No, this is fact. There are few things that I will claim as indisputable fact and this is one of them. There are many merits to working in risk management, such as the decent hours, lower level of stress, better work/life balance, being the good guy making sure the revenue producers don't take on risk that could sink a bank and hurt an economy, etc. But to count compensation being on par with that of the front office would be lying to yourself. Obviously there is survivorship bias to the comp in the front office: you're in the hot seat, you're paid to produce revenue, those that are paid more are expected to produce more and if you don't, you're out. That comes with any job with a high salary. If you paired up each risk manager with a salesperson/trader with the same amount of experience, I would guarantee the front office employee earns more almost every time.
 
No, this is fact.

How long have you spent working in the front office?

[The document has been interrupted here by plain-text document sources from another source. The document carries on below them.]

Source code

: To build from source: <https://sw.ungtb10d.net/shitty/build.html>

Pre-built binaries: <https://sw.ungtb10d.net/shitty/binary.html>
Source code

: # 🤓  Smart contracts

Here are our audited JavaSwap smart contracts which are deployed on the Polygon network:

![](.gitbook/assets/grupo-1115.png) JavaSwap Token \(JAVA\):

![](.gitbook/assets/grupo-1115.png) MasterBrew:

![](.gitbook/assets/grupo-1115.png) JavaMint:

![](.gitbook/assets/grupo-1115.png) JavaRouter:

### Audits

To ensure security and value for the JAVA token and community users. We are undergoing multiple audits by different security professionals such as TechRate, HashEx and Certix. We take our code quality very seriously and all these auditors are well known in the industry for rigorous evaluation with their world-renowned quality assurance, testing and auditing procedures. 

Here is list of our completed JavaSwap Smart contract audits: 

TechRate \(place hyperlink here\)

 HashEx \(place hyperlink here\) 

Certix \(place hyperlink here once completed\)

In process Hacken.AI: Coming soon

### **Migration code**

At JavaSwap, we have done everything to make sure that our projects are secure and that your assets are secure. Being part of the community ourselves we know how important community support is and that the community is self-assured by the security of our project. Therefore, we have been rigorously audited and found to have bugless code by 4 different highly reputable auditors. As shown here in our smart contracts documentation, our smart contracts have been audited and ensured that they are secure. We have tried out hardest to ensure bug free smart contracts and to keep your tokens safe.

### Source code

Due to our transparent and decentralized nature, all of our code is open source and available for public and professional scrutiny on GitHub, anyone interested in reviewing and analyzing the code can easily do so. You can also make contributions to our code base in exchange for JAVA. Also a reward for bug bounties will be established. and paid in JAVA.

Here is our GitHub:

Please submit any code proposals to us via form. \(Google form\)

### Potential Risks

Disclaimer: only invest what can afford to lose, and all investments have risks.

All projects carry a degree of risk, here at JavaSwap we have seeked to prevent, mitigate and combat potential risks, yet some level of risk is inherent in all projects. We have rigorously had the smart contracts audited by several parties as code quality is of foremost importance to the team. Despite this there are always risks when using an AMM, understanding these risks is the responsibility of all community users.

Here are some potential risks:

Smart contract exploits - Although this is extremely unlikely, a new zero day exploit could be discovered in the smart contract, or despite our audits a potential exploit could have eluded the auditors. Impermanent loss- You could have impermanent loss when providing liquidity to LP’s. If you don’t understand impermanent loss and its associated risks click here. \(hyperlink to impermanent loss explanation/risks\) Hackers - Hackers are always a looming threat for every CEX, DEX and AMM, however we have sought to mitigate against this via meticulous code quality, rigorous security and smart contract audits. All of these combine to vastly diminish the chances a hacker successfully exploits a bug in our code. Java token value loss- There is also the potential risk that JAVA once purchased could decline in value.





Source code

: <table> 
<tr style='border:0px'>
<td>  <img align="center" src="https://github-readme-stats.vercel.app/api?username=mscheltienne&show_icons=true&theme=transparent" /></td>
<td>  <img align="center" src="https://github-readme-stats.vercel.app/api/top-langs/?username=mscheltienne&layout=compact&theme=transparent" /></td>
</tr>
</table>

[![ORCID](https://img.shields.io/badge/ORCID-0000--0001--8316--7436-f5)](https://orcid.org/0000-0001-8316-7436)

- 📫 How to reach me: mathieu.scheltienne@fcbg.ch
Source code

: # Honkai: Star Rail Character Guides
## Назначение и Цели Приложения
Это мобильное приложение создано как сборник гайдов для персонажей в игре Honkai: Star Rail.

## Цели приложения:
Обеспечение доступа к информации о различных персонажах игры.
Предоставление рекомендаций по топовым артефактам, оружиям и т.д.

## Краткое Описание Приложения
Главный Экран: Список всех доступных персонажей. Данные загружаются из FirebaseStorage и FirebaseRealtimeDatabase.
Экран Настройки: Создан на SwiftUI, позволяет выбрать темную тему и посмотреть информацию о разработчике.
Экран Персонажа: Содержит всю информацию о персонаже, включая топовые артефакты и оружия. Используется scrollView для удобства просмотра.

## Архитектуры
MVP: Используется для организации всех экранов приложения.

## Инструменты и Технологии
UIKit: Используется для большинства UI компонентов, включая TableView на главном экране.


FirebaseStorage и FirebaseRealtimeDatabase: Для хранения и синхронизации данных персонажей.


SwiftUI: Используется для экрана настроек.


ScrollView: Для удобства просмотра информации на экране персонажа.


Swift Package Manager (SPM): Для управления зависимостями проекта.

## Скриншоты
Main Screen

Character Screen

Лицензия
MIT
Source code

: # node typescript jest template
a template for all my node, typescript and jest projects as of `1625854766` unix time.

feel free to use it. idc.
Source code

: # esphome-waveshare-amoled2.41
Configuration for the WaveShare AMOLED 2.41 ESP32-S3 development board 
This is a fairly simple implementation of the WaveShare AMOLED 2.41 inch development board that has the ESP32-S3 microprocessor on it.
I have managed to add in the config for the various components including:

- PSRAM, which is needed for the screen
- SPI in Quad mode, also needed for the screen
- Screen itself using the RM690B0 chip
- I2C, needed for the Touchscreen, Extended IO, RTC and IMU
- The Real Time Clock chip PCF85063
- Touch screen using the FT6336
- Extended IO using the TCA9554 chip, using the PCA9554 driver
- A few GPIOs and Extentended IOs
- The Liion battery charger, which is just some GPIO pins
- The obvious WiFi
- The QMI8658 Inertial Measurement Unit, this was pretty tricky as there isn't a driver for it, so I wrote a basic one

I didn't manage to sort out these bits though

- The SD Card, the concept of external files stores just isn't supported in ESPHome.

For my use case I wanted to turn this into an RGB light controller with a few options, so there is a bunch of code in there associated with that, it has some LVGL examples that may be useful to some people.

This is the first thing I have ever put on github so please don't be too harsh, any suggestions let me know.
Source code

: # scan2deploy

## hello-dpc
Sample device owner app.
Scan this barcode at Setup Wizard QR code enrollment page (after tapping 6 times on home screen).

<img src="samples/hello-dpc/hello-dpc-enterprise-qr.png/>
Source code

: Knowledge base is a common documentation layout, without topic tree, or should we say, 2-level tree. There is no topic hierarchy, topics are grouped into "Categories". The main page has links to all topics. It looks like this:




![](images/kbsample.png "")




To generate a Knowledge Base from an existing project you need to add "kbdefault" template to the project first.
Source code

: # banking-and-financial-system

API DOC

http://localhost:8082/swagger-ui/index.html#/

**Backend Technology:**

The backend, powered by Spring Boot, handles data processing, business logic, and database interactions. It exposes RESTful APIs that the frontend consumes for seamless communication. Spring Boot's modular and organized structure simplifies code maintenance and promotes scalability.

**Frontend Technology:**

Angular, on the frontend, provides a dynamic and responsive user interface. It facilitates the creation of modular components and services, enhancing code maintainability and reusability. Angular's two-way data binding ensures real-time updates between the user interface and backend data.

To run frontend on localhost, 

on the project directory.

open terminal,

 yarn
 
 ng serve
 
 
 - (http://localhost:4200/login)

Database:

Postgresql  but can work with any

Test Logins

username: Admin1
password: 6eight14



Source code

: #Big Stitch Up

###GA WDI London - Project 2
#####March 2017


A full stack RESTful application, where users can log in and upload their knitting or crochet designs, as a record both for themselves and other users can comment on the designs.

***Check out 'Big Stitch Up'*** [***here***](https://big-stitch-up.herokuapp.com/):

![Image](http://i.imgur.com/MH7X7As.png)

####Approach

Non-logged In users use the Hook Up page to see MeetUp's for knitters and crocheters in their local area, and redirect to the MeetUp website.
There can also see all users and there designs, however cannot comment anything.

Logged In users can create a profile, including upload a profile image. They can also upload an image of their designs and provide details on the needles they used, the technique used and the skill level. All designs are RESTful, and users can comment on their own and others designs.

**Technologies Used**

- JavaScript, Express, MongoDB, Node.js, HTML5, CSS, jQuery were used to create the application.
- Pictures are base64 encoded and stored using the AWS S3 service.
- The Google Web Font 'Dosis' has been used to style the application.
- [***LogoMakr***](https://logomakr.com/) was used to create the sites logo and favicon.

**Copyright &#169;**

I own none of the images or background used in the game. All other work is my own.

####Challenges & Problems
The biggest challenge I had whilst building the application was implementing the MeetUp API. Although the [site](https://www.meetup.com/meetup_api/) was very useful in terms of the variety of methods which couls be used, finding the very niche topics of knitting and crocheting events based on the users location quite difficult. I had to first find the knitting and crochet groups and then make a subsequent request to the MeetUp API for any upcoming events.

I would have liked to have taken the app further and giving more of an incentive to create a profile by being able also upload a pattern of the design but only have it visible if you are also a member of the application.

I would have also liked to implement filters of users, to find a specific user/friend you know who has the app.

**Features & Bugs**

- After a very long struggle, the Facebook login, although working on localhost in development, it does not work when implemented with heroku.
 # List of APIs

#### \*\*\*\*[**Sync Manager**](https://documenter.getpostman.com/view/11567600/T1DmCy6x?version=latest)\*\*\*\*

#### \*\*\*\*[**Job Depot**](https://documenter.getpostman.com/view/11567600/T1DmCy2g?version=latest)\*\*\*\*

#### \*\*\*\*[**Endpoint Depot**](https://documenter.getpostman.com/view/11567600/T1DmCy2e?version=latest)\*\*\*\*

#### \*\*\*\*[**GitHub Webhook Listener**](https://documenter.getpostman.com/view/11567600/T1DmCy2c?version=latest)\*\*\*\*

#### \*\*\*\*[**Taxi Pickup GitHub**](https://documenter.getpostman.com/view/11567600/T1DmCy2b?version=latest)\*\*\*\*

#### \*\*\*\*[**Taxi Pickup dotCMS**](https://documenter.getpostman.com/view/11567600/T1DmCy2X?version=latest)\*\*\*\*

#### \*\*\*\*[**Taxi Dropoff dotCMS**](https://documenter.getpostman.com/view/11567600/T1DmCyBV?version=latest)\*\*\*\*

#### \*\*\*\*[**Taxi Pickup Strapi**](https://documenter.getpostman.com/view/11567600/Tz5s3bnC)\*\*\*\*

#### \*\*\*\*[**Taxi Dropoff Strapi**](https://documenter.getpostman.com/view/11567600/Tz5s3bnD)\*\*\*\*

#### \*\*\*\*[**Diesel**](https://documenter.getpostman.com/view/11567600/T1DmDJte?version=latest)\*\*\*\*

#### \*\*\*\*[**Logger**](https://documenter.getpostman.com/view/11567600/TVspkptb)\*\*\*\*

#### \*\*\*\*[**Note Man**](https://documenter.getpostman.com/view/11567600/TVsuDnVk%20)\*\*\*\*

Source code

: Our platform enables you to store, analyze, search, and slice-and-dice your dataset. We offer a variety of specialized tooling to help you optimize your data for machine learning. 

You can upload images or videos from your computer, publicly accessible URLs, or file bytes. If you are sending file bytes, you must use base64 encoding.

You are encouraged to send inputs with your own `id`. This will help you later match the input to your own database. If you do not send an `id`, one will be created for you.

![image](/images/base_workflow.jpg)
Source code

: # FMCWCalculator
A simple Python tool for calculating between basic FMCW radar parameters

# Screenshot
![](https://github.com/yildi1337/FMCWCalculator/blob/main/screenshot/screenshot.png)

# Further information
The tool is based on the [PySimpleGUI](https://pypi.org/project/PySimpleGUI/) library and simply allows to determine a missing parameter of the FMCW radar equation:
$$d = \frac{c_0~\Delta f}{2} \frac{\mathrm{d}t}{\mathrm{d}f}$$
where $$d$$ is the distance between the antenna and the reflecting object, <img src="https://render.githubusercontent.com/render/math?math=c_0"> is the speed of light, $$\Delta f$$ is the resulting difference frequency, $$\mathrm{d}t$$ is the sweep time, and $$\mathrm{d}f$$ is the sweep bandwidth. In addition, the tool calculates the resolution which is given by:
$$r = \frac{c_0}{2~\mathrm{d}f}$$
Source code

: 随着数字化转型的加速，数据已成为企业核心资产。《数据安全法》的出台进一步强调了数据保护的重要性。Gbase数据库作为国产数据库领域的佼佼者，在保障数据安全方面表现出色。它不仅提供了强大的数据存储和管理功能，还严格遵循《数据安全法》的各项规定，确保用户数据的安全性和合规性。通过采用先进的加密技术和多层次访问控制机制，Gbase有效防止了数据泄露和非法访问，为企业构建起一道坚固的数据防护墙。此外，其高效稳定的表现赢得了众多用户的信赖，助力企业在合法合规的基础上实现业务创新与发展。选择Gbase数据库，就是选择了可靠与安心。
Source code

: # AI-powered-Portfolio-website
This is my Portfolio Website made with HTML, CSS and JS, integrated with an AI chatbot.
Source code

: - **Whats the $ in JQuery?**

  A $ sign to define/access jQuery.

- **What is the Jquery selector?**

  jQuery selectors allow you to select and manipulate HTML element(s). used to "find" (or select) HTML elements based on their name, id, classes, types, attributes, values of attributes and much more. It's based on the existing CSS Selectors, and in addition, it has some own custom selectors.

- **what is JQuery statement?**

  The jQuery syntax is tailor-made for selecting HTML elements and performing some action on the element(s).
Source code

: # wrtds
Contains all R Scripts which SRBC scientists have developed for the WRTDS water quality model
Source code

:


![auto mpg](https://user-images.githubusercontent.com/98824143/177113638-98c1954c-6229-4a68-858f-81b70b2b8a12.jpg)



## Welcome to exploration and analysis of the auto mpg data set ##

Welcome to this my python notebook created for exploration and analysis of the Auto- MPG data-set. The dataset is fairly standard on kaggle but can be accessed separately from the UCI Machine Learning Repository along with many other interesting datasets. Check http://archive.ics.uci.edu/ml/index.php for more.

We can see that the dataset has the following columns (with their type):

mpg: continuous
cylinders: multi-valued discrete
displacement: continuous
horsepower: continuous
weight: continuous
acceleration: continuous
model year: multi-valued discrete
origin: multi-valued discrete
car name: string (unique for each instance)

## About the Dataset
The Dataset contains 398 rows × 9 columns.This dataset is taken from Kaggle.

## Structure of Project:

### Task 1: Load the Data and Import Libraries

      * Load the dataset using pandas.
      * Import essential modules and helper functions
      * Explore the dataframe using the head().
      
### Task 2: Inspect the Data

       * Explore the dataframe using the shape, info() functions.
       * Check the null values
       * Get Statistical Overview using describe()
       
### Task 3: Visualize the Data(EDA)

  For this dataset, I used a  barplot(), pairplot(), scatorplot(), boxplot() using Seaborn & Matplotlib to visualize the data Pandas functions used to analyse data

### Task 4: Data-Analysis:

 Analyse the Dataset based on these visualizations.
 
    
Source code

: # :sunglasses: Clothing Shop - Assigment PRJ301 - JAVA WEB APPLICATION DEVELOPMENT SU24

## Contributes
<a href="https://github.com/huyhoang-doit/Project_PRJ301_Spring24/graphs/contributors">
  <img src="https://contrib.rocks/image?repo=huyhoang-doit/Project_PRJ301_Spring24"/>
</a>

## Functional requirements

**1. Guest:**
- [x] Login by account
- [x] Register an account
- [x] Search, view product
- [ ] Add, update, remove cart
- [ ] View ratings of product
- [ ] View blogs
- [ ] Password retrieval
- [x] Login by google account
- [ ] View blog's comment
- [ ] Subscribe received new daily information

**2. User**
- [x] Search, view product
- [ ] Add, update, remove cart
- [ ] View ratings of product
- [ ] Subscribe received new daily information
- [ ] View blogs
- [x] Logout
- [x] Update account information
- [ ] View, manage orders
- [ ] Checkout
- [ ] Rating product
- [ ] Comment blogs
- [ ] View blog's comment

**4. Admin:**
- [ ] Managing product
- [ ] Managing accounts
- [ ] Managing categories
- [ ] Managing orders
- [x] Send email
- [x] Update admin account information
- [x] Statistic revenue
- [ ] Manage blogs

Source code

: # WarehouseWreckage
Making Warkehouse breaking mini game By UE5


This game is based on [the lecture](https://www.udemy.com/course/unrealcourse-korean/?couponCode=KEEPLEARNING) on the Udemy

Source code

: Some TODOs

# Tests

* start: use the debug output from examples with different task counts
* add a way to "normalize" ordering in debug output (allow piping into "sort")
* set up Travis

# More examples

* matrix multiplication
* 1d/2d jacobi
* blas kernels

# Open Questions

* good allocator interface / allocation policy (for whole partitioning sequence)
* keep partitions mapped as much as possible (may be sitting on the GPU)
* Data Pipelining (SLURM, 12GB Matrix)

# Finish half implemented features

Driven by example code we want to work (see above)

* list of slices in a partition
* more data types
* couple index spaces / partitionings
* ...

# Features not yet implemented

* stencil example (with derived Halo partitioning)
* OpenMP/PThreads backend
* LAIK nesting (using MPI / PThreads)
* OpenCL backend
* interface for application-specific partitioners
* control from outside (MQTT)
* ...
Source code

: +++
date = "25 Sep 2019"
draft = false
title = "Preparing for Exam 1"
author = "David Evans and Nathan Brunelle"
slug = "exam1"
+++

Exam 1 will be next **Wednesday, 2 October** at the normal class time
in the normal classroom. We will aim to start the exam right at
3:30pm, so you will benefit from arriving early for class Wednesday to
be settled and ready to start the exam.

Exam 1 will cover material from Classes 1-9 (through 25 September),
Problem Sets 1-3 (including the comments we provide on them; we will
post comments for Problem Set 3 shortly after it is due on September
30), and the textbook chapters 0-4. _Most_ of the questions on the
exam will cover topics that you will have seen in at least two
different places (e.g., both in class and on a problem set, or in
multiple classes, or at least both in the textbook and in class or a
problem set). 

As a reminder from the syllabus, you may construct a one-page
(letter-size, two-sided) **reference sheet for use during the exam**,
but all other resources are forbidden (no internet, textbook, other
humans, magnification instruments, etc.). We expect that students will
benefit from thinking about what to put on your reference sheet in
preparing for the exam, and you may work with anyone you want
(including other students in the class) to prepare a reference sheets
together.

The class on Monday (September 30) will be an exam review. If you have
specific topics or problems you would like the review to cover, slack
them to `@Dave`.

How many years have you worked directly in institutional sales? in trading?

In sales you eat what you kill - since 2008 many "species" are on the endangered list or extinct.

The broad majority of prop traders (outside of the bulge and HF crew) have no draw or salary. The attrition rate is high. Very high.

The front office is romanticized for reasons that escape me, much like vampires...

I never made the argument that the high end salaries are on par. The highest paid salesman and trader will make multiples of what the highest paid risk manager will.

I would argue, however, that the lowest paid risk manager makes more than the lowest paid salesman or trader and I would postulate that the same could be said for the mean.
 
Risk management looks more stable. S&T positions are hard to survive. The desk I worked at just laid off 7 S&T persons.

Another interesting things I note is S&T employee in bank seems to have higher title than risk management side if they have the same experience. The percentage of MD/ED in front office is higher than that of middle office.
 
How long have you spent working in the front office?

How many years have you worked directly in institutional sales? in trading?

In sales you eat what you kill - since 2008 many "species" are on the endangered list or extinct.

The broad majority of prop traders (outside of the bulge and HF crew) have no draw or salary. The attrition rate is high. Very high.

The front office is romanticized for reasons that escape me, much like vampires...

I never made the argument that the high end salaries are on par. The highest paid salesman and trader will make multiples of what the highest paid risk manager will.

I would argue, however, that the lowest paid risk manager makes more than the lowest paid salesman or trader and I would postulate that the same could be said for the mean.

I've been a trader at a global investment bank for just a few years. Before that I did a summer analyst stint in market risk management for a different bank. I'm not the most experienced person in finance, but I know my way around the trading floor.
I'm only talking about investment banks here, not chop shop trading houses or anything of the like with no salary or any of that nonsense - the kinds of places with both substantial trading divisions as well as risk management groups.
I would contend that both the mean and median salary of the salesman/trader is greater than that of the risk manager of comparable experience. (And as I said, that's fine, it doesn't make sales/trading a better job, it just highlights one of the tradeoffs you select when choosing a profession - less pay for more stability, less stress, and a better work/life balance.) We could argue back and forth all day I suppose though - any headhunters out there care to throw down actual numbers?
 
Risk management looks more stable. S&T positions are hard to survive. The desk I worked at just laid off 7 S&T persons.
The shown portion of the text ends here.